# TASK GOAL
Among the entries that follow, find every line with the word "Development" and copy it.

===

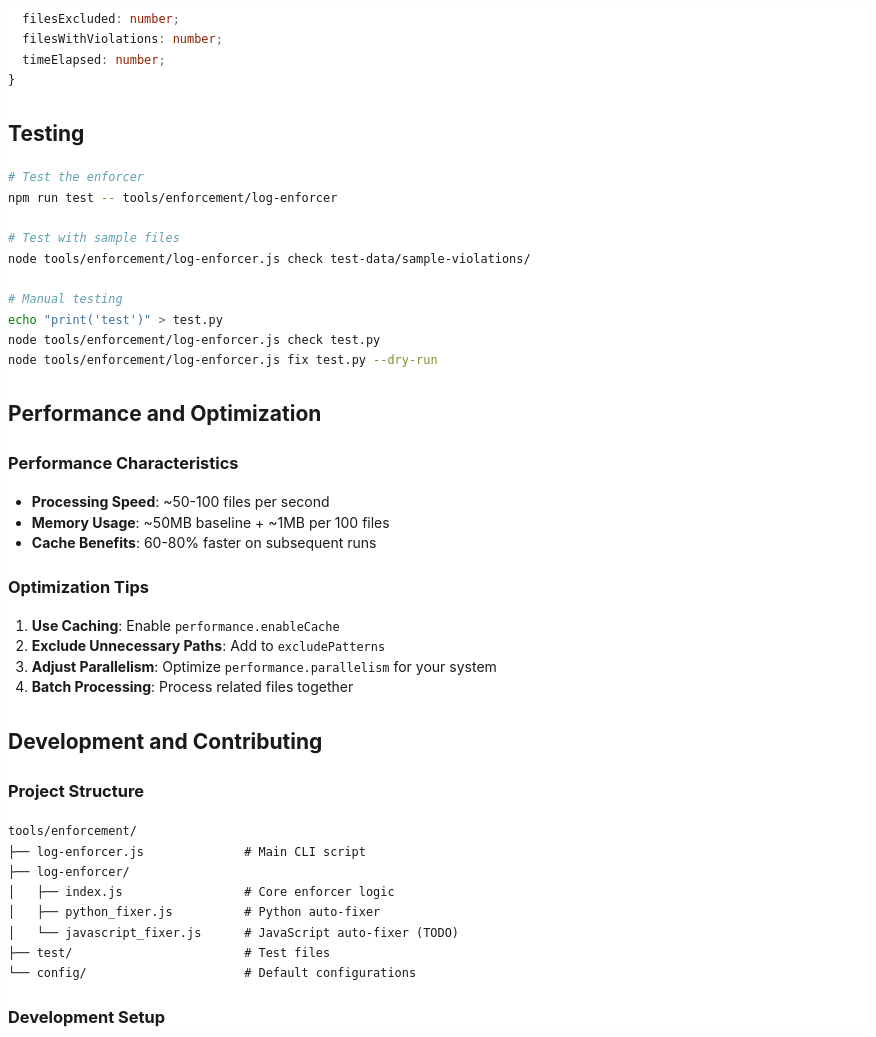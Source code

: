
 ```typescript
  filesExcluded: number;
  filesWithViolations: number;
  timeElapsed: number;
}
```

## Testing

```bash
# Test the enforcer
npm run test -- tools/enforcement/log-enforcer

# Test with sample files
node tools/enforcement/log-enforcer.js check test-data/sample-violations/

# Manual testing
echo "print('test')" > test.py
node tools/enforcement/log-enforcer.js check test.py
node tools/enforcement/log-enforcer.js fix test.py --dry-run
```

## Performance and Optimization

### Performance Characteristics
- **Processing Speed**: ~50-100 files per second
- **Memory Usage**: ~50MB baseline + ~1MB per 100 files
- **Cache Benefits**: 60-80% faster on subsequent runs

### Optimization Tips
1. **Use Caching**: Enable `performance.enableCache`
2. **Exclude Unnecessary Paths**: Add to `excludePatterns`
3. **Adjust Parallelism**: Optimize `performance.parallelism` for your system
4. **Batch Processing**: Process related files together

## Development and Contributing

### Project Structure
```text
tools/enforcement/
├── log-enforcer.js              # Main CLI script
├── log-enforcer/
│   ├── index.js                 # Core enforcer logic
│   ├── python_fixer.js          # Python auto-fixer
│   └── javascript_fixer.js      # JavaScript auto-fixer (TODO)
├── test/                        # Test files
└── config/                      # Default configurations
```

### Development Setup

===

# TASK ANSWER
## Development and Contributing
### Development Setup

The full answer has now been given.